| TASK ITEM |
Return exactly those lines of the material below that fall between the line holding "There were also" and the line holding "The program is handling", inclusive.

[SOURCE RECORDS Boundary: Start]

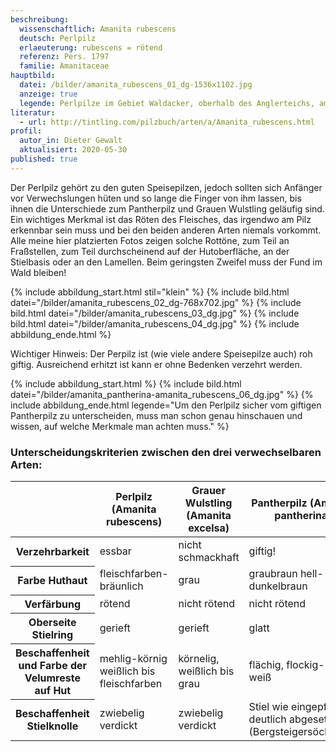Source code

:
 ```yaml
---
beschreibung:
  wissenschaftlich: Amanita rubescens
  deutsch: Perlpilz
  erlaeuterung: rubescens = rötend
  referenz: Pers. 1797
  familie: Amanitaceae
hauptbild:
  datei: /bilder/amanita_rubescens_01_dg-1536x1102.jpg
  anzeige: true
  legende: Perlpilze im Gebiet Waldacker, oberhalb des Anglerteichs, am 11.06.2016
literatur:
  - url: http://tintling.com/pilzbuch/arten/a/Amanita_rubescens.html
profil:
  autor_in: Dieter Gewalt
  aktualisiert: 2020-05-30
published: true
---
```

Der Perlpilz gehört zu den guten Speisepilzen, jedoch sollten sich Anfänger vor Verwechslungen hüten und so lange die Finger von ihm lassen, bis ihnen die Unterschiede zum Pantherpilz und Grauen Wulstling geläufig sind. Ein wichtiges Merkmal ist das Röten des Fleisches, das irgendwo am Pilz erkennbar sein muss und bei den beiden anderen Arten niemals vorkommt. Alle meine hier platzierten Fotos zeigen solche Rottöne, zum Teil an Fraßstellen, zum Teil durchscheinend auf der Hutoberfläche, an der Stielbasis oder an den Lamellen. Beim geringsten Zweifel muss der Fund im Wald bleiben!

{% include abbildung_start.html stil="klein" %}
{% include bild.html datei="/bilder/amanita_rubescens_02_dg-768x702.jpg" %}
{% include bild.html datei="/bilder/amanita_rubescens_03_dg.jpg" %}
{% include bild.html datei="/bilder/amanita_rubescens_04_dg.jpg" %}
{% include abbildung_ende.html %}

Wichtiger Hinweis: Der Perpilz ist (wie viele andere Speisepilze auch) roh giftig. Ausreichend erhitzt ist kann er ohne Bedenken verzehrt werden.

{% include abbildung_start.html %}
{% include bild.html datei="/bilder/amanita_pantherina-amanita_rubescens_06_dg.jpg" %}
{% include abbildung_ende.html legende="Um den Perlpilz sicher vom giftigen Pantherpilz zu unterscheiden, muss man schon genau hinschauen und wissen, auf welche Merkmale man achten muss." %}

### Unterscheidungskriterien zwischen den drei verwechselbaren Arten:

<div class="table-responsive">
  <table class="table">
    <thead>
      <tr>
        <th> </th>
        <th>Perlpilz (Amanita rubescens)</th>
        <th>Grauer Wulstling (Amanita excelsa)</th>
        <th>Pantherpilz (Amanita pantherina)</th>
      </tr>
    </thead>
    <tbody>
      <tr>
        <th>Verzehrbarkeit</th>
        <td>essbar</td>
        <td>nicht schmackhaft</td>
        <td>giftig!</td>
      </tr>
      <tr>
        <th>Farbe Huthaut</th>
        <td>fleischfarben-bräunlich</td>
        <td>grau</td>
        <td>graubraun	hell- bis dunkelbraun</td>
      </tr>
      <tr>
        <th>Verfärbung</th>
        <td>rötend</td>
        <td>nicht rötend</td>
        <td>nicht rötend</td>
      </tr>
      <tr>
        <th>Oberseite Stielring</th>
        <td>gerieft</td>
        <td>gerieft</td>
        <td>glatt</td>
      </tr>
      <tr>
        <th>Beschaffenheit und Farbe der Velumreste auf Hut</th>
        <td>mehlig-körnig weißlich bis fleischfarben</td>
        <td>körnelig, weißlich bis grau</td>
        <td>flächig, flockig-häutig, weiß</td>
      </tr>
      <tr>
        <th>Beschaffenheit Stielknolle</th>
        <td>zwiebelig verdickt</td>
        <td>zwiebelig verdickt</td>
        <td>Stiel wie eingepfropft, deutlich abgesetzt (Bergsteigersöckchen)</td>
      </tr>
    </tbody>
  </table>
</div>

[SOURCE RECORDS Boundary: End]
[SOURCE RECORDS Boundary: Start]

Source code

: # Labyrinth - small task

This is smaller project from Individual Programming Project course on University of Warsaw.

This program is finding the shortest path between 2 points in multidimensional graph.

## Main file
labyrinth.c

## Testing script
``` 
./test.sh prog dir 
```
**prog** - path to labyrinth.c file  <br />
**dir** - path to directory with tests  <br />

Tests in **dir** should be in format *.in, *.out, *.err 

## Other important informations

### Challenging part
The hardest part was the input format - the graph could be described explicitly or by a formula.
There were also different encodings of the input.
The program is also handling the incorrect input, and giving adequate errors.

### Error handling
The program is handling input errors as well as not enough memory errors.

[SOURCE RECORDS Boundary: End]

| ANSWER SECTION |
There were also different encodings of the input.
The program is also handling the incorrect input, and giving adequate errors.

### Error handling
The program is handling input errors as well as not enough memory errors.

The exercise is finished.